Connecting flights and policy restrictions
Most policies restrict delay cover for connecting flights. The FOS has said that if a connecting-flight restriction exists but was not clearly highlighted in the policy documentation, the insurer may not be able to rely on it. In decision DRN-4011758 (Admiral), the FOS found the policy documentation was sufficiently clear that only the first and last flights were covered, and there was no cover for international connecting flights. This means the clarity of the policy wording matters: if the restriction is buried or ambiguous, the FOS may side with the consumer.
Fixed benefit payments should not be reduced by airline compensation
The FOS has stated that if an airline has paid a customer for their costs, or compensation under EU 261, the insurer should not reduce any fixed benefit payment under the travel insurance policy. The delay benefit and airline compensation are separate entitlements.
Failure to contact the insurer before acting
Many policies require you to contact the insurer before curtailing or making return arrangements. The FOS has stated that a claim should not automatically fail because the customer did not call first. In decision DRN-2232629, the FOS found the insurer had placed too much weight on a prior-authorisation requirement when the policyholders had limited ability to comply. The test is whether the outcome would have been different if the customer had called.
Travel insurance complaints continue to rise
Travel insurance complaints referred to the FOS reached 4,553 in 2025, an increase of nearly 19% on the previous year. Travel insurance is now the third most complained-about general insurance product line. The FOS upheld more than one in three complaints in favour of the consumer. The rise comes alongside the FCA's response to a Which? super-complaint about travel insurance claims handling, which found evidence of poor outcomes particularly at the claims stage. Consumers should check policy terms carefully, understand exclusions, and remember that travel insurance is not a substitute for airline passenger rights.

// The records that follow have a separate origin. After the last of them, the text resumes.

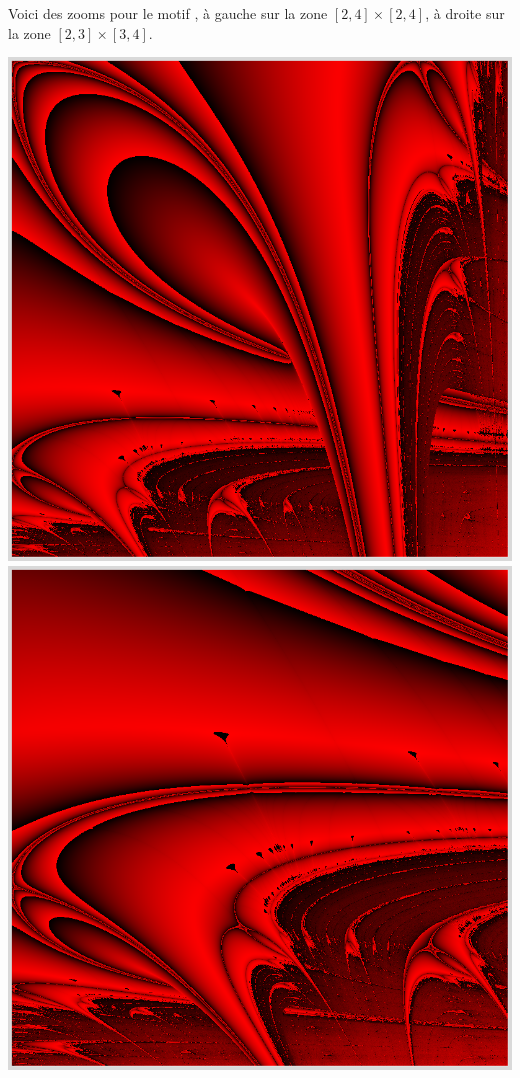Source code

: \documentclass[11pt,class=report,crop=false]{standalone}
\begin{document}
\begin{activite}
Voici des zooms pour le motif , à gauche sur la zone $[2,4]\times [2,4]$,
à droite sur la zone $[2,3]\times[3,4]$. 
\begin{center}
\includegraphics[scale=\myscale,scale=0.2]{ecran-lyapunov-AB-2-4-2-4}\quad
\includegraphics[scale=\myscale,scale=0.2]{ecran-lyapunov-AB-2-3-3-4}
\end{center}

\end{activite}
\end{document}
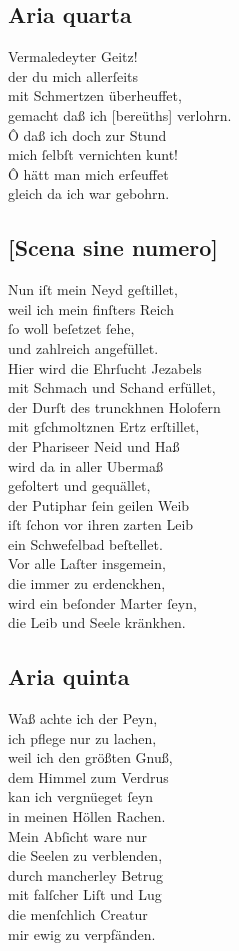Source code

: \documentclass{ees}
\newenvironment{lyrics}[1]{%
  \subsection{#1}\nopagebreak%
  \begin{lyricslist}%
  \let\voice\item%
}{%
  \end{lyricslist}%
}
\begin{document}
\begin{lyrics}{Aria quarta}
  \voice[Judas]
  Vermaledeyter Geitz!\\
  der du mich allerſeits\\
  mit Schmertzen überheuffet,\\
  gemacht daß ich [bereüths] verlohrn.\\[1ex]
  Ô daß ich doch zur Stund\\
  mich ſelbſt vernichten kunt!\\
  Ô hätt man mich erſeuffet\\
  gleich da ich war gebohrn.
\end{lyrics}

\begin{lyrics}{[Scena sine numero]}
  \voice[Lucifer]
  Nun iſt mein Neyd geſtillet,\\
  weil ich mein finſters Reich\\
  ſo woll beſetzet ſehe,\\
  und zahlreich angefüllet.\\
  Hier wird die Ehrſucht Jezabels\\
  mit Schmach und Schand erfüllet,\\
  der Durſt des trunckhnen Holofern\\
  mit gſchmoltznen Ertz erſtillet,\\
  der Phariseer Neid und Haß\\
  wird da in aller Ubermaß\\
  gefoltert und gequället,\\
  der Putiphar ſein geilen Weib\\
  iſt ſchon vor ihren zarten Leib\\
  ein Schwefelbad beſtellet.\\
  Vor alle Laſter insgemein,\\
  die immer zu erdenckhen,\\
  wird ein beſonder Marter ſeyn,\\
  die Leib und Seele kränkhen.
\end{lyrics}

\begin{lyrics}{Aria quinta}
  \voice[Lucifer]
  Waß achte ich der Peyn,\\
  ich pflege nur zu lachen,\\
  weil ich den größten Gnuß,\\
  dem Himmel zum Verdrus\\
  kan ich vergnüeget ſeyn\\
  in meinen Höllen Rachen.\\[1ex]
  Mein Abſicht ware nur\\
  die Seelen zu verblenden,\\
  durch mancherley Betrug\\
  mit falſcher Liſt und Lug\\
  die menſchlich Creatur\\
  mir ewig zu verpfänden.
\end{lyrics}
\end{document}
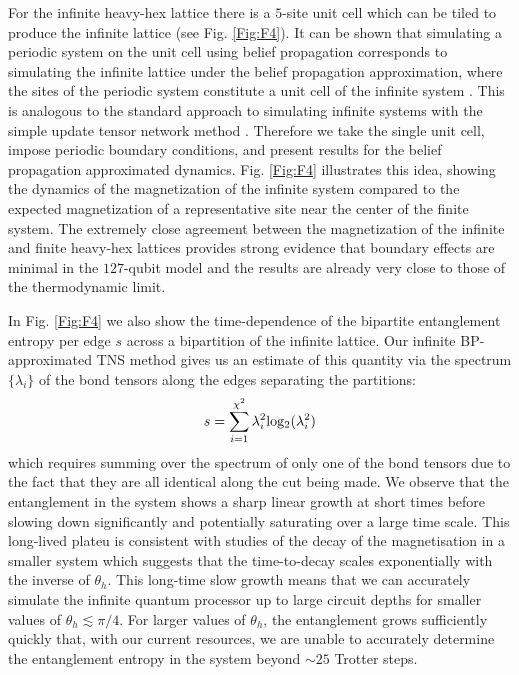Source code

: \documentclass[%
 superscriptaddress,
 amsmath,amssymb,
 prx, nofootinbib,
]{revtex4-2}
\begin{document}
For the infinite heavy-hex lattice there is a $5$-site unit cell which can be tiled to produce the infinite lattice (see Fig. \ref{Fig:F4}). 
It can be shown that simulating a periodic system on the unit cell using belief propagation corresponds to simulating the infinite lattice under the belief propagation approximation, where the sites of the periodic system constitute a unit cell of the infinite system \cite{TindallGauging2023}.
This is analogous to the standard approach to simulating infinite systems with the simple update tensor network method \cite{Jiang2008}. 
Therefore we take the single unit cell, impose periodic boundary conditions, and present results for the belief propagation approximated dynamics.
Fig. \ref{Fig:F4} illustrates this idea, showing the dynamics of the magnetization of the infinite system compared to the expected magnetization of a representative site near the center of the finite system. The extremely close agreement between the magnetization of the infinite and finite heavy-hex lattices provides strong evidence that boundary effects are minimal in the $127$-qubit model and the results are already very close to those of the thermodynamic limit. 

In Fig. \ref{Fig:F4} we also show the time-dependence of the bipartite entanglement entropy per edge $s$ across a bipartition of the infinite lattice. Our infinite BP-approximated TNS method gives us an estimate of this quantity via the spectrum $\{\lambda_{i}\}$ of the bond tensors along the edges separating the partitions:
\begin{equation}
    s = \sum_{i=1}^{\chi^{2}}\lambda_{i}^{2}{\rm log_{2}}(\lambda_{i}^{2})
    \label{Eq:EntanglementEntropy}
\end{equation}
which requires summing over the spectrum of only one of the bond tensors due to the fact that they are all identical along the cut being made. We observe that the entanglement in the system shows a sharp linear growth at short times before slowing down significantly and potentially saturating over a large time scale. This long-lived plateu is consistent with studies of the decay of the magnetisation in a smaller system \cite{kechedzhi2023} which suggests that the time-to-decay scales exponentially with the inverse of $\theta_{h}$.
This long-time slow growth means that we can accurately simulate the infinite quantum processor up to large circuit depths for smaller values of $\theta_{h} \lesssim \pi/4$. For larger values of $\theta_{h}$, the entanglement grows sufficiently quickly that, with our current resources, we are unable to accurately determine the entanglement entropy in the system beyond $\sim 25$ Trotter steps.
\end{document}
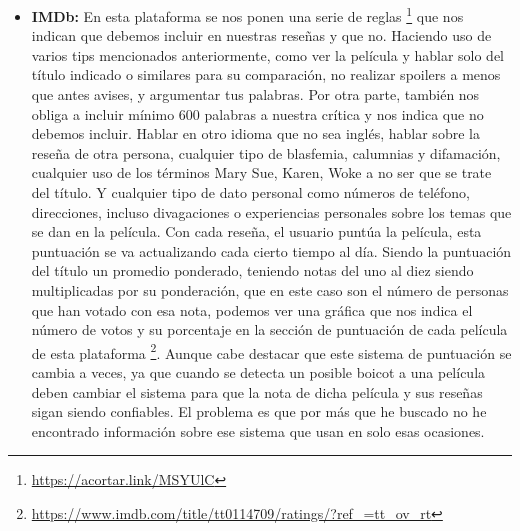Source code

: \begin{itemize}
\item \textbf{IMDb:} En esta plataforma se nos ponen una serie de reglas \footnote{\url{https://acortar.link/MSYUlC}} que nos indican que debemos incluir en nuestras reseñas y que no. Haciendo uso de varios tips mencionados anteriormente, como ver la película y hablar solo del título indicado o similares para su comparación, no realizar spoilers a menos que antes avises, y argumentar tus palabras. Por otra parte, también nos obliga a incluir mínimo 600 palabras a nuestra crítica y nos indica que no debemos incluir. Hablar en otro idioma que no sea inglés, hablar sobre la reseña de otra persona, cualquier tipo de blasfemia, calumnias y difamación, cualquier uso de los términos Mary Sue, Karen, Woke a no ser que se trate del título. Y cualquier tipo de dato personal como números de teléfono, direcciones, incluso divagaciones o experiencias personales sobre los temas que se dan en la película. Con cada reseña, el usuario puntúa la película, esta puntuación se va actualizando cada cierto tiempo al día. Siendo la puntuación del título un promedio ponderado, teniendo notas del uno al diez siendo multiplicadas por su ponderación, que en este caso son el número de personas que han votado con esa nota, podemos ver una gráfica que nos indica el número de votos y su porcentaje en la sección de puntuación de cada película de esta plataforma \footnote{\url{https://www.imdb.com/title/tt0114709/ratings/?ref_=tt_ov_rt}}. Aunque cabe destacar que este sistema de puntuación se cambia a veces, ya que cuando se detecta un posible boicot a una película deben cambiar el sistema para que la nota de dicha película y sus reseñas sigan siendo confiables. El problema es que por más que he buscado no he encontrado información sobre ese sistema que usan en solo esas ocasiones.

\end{itemize}
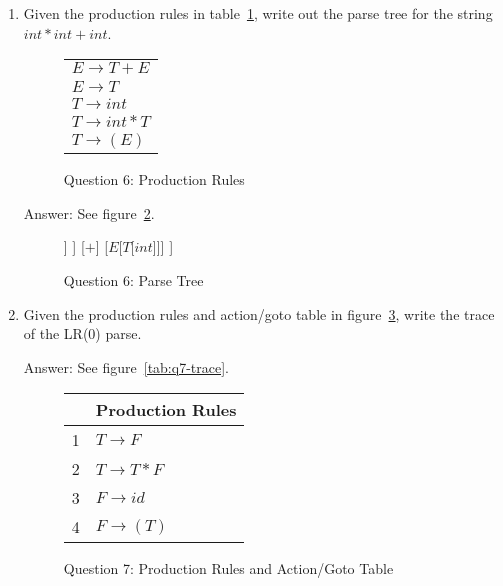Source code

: \documentclass[10pt, oneside, letterpaper]{article}
\begin{document}
\begin{enumerate}
		\clearpage
		
		\item Given the production rules in table~\ref{tab:q6-prod-rules}, write out the parse tree for the string $int * int + int$.

\begin{figure}[!htb]
	\caption{Question 6: Production Rules}
	\label{tab:q6-prod-rules}
	\begin{center}
		\begin{tabular}{ l }
			$E \rightarrow T + E$ \\
			$E \rightarrow T$ \\
			$T \rightarrow int$ \\
			$T \rightarrow int * T$ \\
			$T \rightarrow (E)$
		\end{tabular}
	\end{center}
\end{figure}

	Answer: See figure~\ref{fig:q6-parse-tree}.

\begin{figure}[!htb]
	\caption{Question 6: Parse Tree}
	\label{fig:q6-parse-tree}
	\begin{center}
		\begin{forest}
			[$E$
				[$T$
					[$int$]
					[$*$]
					[$T$[$int$]]
				]
				[$+$]
				[$E$[$T$[$int$]]]
			]
		\end{forest}
	\end{center}
\end{figure}
		
		\clearpage
		
		\item Given the production rules and action/goto table in figure~\ref{tab:q7-productions-table}, write the trace of the LR(0) parse.

		Answer: See figure~\ref{tab:q7-trace}.

\begin{figure}[!htb]
	\caption{Question 7: Production Rules and Action/Goto Table}
	\label{tab:q7-productions-table}
	\begin{center}
		\begin{tabular}{ r | l }
			& Production Rules \\
			\hline
			1 & $T \rightarrow F$ \\ 
			2 & $T \rightarrow T*F$ \\
			3 & $F \rightarrow id$ \\
			4 & $F \rightarrow (T)$
		\end{tabular}
		

\end{center}
\end{figure}
\end{enumerate}
\end{document}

How to escalate a complaint
If your complaint is not resolved within eight weeks, or you disagree with the insurer's final response, you can refer it to the Financial Ombudsman Service. The FOS is free to use and its decisions are binding on the insurer if you accept them. You have six months from the date of the insurer's final response to refer your complaint.
Notes on this guide:
- This is general guidance based on selection of representative UK travel insurance policy terms from leading insurers.
- This is a summary of common terms. Always read your specific Policy Wording and IPID document. This guide is for information only and does not constitute financial or legal advice.
- This document is based on a detailed, expert review of UK travel insurance policies from March 2026.
- Always read your specific policy documents and contact your insurer or the FOS directly if you have a dispute.